National Unity Government (NUG) in Myanmar will approve the tether as the official currency. This is partly to address the problem of funds being seized by the ruling military regime.

Myanmar’s National Unity Government (NUG), which brings together supporters of jailed Aung San Suu Kyi, has announced that the tether will become the country’s official currency. It’s part of a fundraising campaign to overthrow the military regime in Myanmar.
The NUG has so far raised $9.5 million through the sale of “special spring revolution treasury bonds”, which can be purchased by all members of the Burmese community worldwide. The government’s intention is to raise $1 billion.

Tether (USDT) as a tool against the regime

On Monday, an official announcement from the Ministry of Planning, Finance and Investment NUG, appeared on Facebook, which stated the intention to raise $ 1 billion by trading the aforementioned bonds. The introduction of stablecoin USDT into circulation is intended to prevent the ruling regime in Myanmar from seizing the funds raised.

The NUG Finance Minister has justified this decision based on the need to improve current trade, services, and payment systems. Significantly, the recognition of USDT as an official currency is in clear violation of the ban on cryptocurrencies imposed by the Central Bank of Burma in May 2020.

Tether under pressure from US regulators

In October 2021. NUG was recognised by the French Senate and European Parliament as the official government of Myanmar. The decision to use stablecoin to fight the regime is likely to spark an international debate over this controversial move. All the more so as the US is increasingly tightening its stablecoin issuance policy.

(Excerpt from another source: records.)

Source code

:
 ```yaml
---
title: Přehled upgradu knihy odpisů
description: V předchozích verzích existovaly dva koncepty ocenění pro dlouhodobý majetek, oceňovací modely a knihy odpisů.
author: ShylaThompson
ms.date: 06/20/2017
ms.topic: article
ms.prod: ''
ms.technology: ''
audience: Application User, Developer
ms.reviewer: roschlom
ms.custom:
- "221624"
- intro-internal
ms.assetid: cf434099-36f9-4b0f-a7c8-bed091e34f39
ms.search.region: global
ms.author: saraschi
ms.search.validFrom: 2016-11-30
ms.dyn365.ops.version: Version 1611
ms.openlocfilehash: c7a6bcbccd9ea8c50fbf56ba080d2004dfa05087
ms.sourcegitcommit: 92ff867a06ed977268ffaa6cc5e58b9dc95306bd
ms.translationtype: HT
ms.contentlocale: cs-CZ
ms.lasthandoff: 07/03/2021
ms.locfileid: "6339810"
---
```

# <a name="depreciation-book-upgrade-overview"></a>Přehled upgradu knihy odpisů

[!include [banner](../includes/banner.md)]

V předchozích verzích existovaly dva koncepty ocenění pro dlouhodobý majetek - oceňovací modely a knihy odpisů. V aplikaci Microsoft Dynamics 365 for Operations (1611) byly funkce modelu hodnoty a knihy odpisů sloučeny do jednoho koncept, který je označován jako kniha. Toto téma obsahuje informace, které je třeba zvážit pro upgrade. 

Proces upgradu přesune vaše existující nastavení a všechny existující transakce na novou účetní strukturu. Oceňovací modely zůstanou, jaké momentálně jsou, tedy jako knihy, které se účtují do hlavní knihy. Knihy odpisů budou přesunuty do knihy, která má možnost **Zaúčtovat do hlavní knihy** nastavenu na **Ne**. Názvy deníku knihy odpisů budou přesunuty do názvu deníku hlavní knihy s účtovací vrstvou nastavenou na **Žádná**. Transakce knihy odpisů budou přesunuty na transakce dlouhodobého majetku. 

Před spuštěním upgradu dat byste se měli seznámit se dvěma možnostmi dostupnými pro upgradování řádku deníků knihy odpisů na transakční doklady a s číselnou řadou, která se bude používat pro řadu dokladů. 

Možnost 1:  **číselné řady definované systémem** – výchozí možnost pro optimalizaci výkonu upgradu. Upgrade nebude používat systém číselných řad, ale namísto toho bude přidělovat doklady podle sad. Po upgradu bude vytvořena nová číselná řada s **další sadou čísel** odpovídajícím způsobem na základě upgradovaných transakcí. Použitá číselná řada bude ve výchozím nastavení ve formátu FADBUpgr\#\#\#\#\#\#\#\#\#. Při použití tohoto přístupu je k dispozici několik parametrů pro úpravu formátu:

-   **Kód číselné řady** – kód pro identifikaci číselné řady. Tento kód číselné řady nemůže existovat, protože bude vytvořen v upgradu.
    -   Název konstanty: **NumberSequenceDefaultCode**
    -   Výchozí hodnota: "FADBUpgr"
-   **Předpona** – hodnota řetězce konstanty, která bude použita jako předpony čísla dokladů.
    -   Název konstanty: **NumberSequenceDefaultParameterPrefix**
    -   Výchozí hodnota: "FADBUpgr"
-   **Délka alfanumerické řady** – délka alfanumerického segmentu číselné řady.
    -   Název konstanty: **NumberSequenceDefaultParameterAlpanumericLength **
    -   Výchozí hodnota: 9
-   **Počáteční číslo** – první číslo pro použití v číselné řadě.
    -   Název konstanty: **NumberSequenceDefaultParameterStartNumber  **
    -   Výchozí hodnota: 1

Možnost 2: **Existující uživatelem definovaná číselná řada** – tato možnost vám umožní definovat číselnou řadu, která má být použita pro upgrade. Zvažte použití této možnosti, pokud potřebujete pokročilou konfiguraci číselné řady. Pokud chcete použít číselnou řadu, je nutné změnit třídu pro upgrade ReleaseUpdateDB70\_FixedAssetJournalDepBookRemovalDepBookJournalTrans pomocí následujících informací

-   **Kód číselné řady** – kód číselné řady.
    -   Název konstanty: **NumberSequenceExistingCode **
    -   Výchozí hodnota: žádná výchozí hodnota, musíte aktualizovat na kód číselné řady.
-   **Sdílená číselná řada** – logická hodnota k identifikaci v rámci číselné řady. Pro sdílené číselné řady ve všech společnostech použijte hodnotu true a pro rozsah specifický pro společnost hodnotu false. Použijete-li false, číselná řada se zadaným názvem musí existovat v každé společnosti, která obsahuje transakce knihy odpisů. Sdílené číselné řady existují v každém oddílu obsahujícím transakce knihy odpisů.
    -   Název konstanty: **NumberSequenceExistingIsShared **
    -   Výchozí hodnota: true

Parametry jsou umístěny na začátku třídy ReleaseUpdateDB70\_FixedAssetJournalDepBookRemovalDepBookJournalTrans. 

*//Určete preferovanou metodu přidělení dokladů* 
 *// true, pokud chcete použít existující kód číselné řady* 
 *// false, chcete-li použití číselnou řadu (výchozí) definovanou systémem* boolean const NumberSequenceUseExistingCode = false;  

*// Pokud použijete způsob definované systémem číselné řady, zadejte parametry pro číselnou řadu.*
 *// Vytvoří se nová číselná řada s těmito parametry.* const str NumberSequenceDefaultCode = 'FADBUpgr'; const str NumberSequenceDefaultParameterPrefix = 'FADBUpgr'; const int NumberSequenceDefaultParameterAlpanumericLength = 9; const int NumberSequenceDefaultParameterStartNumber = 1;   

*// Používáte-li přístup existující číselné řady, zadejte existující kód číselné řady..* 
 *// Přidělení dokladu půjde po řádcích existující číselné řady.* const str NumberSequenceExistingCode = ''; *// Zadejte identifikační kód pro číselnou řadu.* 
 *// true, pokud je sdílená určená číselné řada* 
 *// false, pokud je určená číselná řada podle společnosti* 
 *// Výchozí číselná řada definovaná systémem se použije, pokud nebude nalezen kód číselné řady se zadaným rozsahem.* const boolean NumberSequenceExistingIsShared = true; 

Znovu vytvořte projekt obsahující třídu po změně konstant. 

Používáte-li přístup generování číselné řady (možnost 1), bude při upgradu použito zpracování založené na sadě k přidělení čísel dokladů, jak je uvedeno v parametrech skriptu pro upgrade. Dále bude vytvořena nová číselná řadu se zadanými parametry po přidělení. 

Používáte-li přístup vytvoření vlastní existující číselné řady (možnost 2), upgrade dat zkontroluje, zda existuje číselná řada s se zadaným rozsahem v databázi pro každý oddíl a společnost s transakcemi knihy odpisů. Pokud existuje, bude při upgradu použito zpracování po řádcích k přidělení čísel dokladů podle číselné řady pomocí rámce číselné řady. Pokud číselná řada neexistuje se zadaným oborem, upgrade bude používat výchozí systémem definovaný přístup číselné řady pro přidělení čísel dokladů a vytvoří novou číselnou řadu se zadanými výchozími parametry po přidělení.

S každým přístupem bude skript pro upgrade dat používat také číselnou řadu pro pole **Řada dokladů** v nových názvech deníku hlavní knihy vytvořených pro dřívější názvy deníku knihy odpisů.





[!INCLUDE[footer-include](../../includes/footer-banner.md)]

Recall that Tether has come under the magnifying glass of US regulators, who are trying to verify that each USDT token is actually backed by $1. The company recently revealed the composition of its total reserves. It turned out that this included not only cash and cash equivalents, but also bonds, secured loans and commercial paper. If the words of the company’s general counsel, Stuart Hoegner, are to be believed, the company plans to conduct a thorough audit in the coming months.